(Recorded data)
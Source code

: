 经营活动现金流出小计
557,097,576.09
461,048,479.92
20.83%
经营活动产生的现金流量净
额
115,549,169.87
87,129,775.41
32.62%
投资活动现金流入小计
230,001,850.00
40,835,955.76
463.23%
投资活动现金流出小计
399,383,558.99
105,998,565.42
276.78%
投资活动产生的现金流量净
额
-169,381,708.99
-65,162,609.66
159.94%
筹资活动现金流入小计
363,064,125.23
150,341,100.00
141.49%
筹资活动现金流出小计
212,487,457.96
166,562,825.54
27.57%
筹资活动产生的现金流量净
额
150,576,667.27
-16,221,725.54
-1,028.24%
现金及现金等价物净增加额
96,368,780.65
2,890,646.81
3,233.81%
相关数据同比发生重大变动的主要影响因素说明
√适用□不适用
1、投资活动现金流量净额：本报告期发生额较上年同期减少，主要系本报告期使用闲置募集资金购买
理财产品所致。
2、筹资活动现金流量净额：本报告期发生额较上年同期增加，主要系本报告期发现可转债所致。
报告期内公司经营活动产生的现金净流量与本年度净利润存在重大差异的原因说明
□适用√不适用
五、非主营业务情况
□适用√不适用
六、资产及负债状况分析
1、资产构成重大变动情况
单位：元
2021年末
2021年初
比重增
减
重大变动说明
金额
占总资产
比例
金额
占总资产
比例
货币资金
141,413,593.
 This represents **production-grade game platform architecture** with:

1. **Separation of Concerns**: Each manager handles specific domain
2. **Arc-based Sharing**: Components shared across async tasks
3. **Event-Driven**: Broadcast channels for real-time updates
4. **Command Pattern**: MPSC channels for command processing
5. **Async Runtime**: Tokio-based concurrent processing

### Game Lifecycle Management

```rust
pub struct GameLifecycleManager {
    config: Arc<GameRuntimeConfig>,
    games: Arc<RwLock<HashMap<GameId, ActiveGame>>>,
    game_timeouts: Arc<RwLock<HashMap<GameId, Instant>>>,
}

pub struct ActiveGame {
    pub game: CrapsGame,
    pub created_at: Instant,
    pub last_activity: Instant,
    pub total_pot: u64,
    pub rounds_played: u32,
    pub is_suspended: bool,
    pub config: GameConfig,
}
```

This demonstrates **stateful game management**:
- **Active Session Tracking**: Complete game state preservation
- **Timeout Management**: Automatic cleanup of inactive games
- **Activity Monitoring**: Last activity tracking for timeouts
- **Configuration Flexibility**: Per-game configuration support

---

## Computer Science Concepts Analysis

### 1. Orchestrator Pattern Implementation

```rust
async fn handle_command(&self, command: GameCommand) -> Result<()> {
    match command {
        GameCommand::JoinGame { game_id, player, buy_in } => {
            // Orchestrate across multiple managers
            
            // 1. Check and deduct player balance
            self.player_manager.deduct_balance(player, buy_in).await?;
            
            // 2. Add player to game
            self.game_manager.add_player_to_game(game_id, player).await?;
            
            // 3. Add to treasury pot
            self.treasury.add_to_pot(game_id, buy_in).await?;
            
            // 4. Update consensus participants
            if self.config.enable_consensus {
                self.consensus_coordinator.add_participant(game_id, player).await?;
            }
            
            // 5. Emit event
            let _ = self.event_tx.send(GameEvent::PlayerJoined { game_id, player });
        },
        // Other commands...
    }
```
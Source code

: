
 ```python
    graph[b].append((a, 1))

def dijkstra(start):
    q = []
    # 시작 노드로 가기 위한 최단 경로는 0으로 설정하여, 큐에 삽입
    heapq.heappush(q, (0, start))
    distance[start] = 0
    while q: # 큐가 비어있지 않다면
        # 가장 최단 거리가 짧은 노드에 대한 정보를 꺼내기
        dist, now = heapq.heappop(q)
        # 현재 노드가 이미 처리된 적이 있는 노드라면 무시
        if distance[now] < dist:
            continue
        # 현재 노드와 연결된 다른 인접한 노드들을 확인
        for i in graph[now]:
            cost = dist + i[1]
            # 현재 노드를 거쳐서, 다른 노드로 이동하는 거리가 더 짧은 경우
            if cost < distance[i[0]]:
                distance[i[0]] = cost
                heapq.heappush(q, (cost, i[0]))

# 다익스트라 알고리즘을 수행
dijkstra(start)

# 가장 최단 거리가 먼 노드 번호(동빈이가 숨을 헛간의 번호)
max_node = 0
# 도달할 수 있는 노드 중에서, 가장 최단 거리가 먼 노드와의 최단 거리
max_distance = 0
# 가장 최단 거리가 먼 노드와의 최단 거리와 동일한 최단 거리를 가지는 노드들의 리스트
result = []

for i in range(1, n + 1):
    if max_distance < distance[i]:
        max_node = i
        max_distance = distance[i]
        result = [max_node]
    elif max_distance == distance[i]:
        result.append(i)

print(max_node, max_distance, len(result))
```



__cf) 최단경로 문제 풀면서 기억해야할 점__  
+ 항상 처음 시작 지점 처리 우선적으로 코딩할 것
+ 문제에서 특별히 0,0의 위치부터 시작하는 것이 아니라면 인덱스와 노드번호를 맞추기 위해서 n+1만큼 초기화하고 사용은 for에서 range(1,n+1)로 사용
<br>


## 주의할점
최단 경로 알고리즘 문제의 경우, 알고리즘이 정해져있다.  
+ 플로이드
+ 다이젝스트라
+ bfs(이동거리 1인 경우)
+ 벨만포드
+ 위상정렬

# What is required
Tally the lines of the records that contain "Instant", then write only the total.

# Response below
3